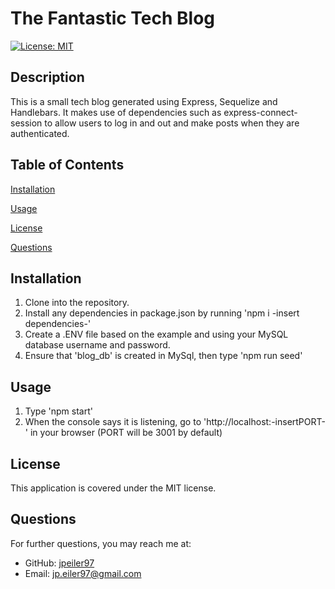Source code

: 
# The Fantastic Tech Blog
    
[![License: MIT](https://img.shields.io/badge/License-MIT-yellow.svg)](https://opensource.org/licenses/MIT)

## Description
This is a small tech blog generated using Express, Sequelize and Handlebars. It makes use of dependencies such as express-connect-session to allow users to log in and out and make posts when they are authenticated.

## Table of Contents

[Installation](#installation)

[Usage](#usage)

[License](#license)

[Questions](#questions)

<a name="installation"></a>
## Installation
1. Clone into the repository.
2. Install any dependencies in package.json by running 'npm i -insert dependencies-'
3. Create a .ENV file based on the example and using your MySQL database username and password.
3. Ensure that 'blog_db' is created in MySql, then type 'npm run seed'


<a name="usage"></a>
## Usage
1. Type 'npm start'
2. When the console says it is listening, go to 'http://localhost:-insertPORT-' in your browser (PORT will be 3001 by default)

<a name="license"></a>
## License
This application is covered under the MIT license.

<a name="questions"></a>
## Questions
For further questions, you may reach me at:
- GitHub: [jpeiler97](https://github.com/jpeiler97)
- Email: jp.eiler97@gmail.com
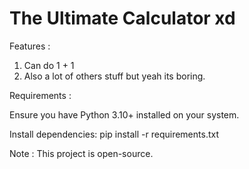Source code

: # The Ultimate Calculator xd

Features : 
1. Can do 1 + 1
2. Also a lot of others stuff but yeah its boring.

Requirements : 

Ensure you have Python 3.10+ installed on your system.

Install dependencies:
pip install -r requirements.txt







Note : This project is open-source.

********

Assignment -> Which lines of the material contain "your"? List them.

Answer to this task ->
3. Create a .ENV file based on the example and using your MySQL database username and password.
2. When the console says it is listening, go to 'http://localhost:-insertPORT-' in your browser (PORT will be 3001 by default)
Ensure you have Python 3.10+ installed on your system.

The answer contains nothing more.